An image or recording that has been convincingly altered and manipulated to misrepresent someone as doing or saying something that was not actually done or said (Merriam-Webster).

The term “deepfake” was first coined in late 2017 by a Reddit user who “shared pornographic videos that used open source face-swapping technology.” Since then, the term has expanded to include a harmful alteration or manipulation of digital media – from audio to landscapes. For example, researchers applied AI techniques to modify aerial imagery, which could potentially lead governments astray or spread false information:

“Adversaries may use fake or manipulated information to impact our understanding of the world,” says a spokesperson for the National Geospatial-Intelligence Agency, part of the Pentagon that oversees the collection, analysis, and distribution of geospatial information.”

Audio can also be deepfaked. In 2019, a mysterious case emerged involving a UK-based energy company and its Germany-based parent company. The CEO of the UK energy company received a call from his boss, or at least who he thought was his boss. This “boss” told him to send around 200,000 dollars to a supplier in Hungary:

“The €220,000 was moved to Mexico and channeled to other accounts, and the energy firm—which was not identified—reported the incident to its insurance company, Euler Hermes Group SA. An official with Euler Hermes said the thieves used artificial intelligence to create a deepfake of the German executive’s voice.”

This incident, among others, indicates a rise in crime associated with deep fakes. Deep fakes can alter our perception of reality. In particular, it can prove dangerous in precarious social and political climates, in which false information can incite violence or hate speech online.

So what is the science behind deep fakes?

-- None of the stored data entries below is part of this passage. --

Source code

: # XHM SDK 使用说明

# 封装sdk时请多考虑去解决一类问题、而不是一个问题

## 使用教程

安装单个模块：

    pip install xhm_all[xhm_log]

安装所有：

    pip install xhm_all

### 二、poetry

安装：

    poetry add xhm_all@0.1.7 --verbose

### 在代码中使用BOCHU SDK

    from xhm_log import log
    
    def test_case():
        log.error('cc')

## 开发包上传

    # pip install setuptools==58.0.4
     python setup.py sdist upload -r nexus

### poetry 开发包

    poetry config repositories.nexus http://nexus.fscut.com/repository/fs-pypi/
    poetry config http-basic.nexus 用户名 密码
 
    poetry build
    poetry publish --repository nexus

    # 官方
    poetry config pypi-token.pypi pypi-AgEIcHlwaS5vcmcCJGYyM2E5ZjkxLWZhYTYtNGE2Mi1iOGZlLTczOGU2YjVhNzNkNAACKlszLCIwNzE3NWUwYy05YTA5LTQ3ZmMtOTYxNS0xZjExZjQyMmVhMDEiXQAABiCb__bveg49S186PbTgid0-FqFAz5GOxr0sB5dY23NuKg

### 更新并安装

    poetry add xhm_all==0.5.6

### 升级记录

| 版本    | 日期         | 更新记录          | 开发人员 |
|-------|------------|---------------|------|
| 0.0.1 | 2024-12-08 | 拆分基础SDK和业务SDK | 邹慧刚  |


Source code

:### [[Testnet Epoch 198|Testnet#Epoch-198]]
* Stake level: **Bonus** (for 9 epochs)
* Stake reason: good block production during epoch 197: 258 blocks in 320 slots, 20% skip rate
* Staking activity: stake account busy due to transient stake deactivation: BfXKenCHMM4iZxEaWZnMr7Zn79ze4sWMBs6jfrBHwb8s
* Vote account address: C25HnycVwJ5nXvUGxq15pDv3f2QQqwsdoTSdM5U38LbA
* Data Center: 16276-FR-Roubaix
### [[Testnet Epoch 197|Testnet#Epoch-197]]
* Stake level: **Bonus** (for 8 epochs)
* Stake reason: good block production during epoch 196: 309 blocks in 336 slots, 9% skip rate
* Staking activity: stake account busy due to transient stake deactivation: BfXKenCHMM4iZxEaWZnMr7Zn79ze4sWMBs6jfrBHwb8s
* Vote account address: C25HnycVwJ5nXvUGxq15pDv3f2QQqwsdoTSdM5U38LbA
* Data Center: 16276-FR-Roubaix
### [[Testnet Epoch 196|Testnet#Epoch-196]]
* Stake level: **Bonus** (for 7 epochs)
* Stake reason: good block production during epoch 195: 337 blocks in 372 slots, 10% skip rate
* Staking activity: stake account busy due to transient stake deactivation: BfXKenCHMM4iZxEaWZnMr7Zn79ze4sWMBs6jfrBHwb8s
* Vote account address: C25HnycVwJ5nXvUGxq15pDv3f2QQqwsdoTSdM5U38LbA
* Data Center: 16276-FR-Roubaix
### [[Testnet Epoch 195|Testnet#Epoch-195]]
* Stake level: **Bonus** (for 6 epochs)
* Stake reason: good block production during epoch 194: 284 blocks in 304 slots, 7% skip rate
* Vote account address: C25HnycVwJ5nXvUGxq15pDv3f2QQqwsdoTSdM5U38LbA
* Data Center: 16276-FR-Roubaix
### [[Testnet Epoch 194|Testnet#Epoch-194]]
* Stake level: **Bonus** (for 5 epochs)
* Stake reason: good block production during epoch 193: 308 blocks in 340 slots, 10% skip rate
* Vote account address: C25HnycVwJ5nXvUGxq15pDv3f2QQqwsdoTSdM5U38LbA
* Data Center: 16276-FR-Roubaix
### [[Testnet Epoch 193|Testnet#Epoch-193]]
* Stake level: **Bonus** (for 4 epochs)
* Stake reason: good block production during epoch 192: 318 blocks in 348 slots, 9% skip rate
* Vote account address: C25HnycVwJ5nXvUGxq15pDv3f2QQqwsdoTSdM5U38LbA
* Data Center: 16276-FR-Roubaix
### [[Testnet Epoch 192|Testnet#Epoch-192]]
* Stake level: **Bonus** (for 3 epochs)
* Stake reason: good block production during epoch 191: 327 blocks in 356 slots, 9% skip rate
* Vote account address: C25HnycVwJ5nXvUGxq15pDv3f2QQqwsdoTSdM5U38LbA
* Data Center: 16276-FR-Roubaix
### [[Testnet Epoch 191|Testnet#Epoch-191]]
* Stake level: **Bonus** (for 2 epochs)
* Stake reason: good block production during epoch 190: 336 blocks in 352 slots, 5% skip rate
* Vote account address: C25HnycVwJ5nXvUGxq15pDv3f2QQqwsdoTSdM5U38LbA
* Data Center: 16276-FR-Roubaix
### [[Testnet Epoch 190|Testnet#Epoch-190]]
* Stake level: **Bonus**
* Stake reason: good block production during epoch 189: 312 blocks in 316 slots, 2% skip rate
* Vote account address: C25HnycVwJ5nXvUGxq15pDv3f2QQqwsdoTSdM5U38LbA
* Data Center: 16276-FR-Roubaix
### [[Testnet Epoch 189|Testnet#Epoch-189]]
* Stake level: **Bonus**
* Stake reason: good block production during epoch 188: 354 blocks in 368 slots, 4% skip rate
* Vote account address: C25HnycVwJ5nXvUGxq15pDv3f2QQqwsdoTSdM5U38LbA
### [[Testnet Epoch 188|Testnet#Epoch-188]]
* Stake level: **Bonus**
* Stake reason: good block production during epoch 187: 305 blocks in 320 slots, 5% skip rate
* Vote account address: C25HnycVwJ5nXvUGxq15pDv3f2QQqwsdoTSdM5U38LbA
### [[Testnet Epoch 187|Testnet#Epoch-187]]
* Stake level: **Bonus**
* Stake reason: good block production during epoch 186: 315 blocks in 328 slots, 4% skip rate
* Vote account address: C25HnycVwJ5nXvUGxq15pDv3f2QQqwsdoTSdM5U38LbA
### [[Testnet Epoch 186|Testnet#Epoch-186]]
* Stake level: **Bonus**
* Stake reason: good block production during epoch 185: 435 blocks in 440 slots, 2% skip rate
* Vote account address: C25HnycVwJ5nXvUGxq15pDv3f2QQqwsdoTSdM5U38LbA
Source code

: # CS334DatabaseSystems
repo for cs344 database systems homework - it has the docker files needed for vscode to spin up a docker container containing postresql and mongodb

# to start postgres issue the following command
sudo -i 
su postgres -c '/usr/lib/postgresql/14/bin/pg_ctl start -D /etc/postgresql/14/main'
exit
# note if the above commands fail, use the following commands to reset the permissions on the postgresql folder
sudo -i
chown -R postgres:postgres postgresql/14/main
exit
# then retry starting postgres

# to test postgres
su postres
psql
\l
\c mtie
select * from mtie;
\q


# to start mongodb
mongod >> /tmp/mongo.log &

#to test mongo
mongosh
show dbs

Deep fakes are usually created using Generative Adversarial Networks, or GANs. This process is a subfield of AI known as Machine Learning (ML). Machine learning is the use of computer systems that can learn without following instructions, and instead learn using statistics and algorithms to dissect patterns in data. To create a deep fake, two ML algorithms called “neural networks” work in conjunction – one creates fake data (videos, images, audio, etc) that replicates the original data (usually a video or audio from another person), while the other identifies the counterfeit data, competing with the other neural network. The networks compete for iterations of the final product, until there is no difference between the real and fake data.

Deep fakes will only continue to become more prevalent in the coming years. As they pose a threat to journalism, online speech, and internet safety, we must remain vigilant about our intake of new information online.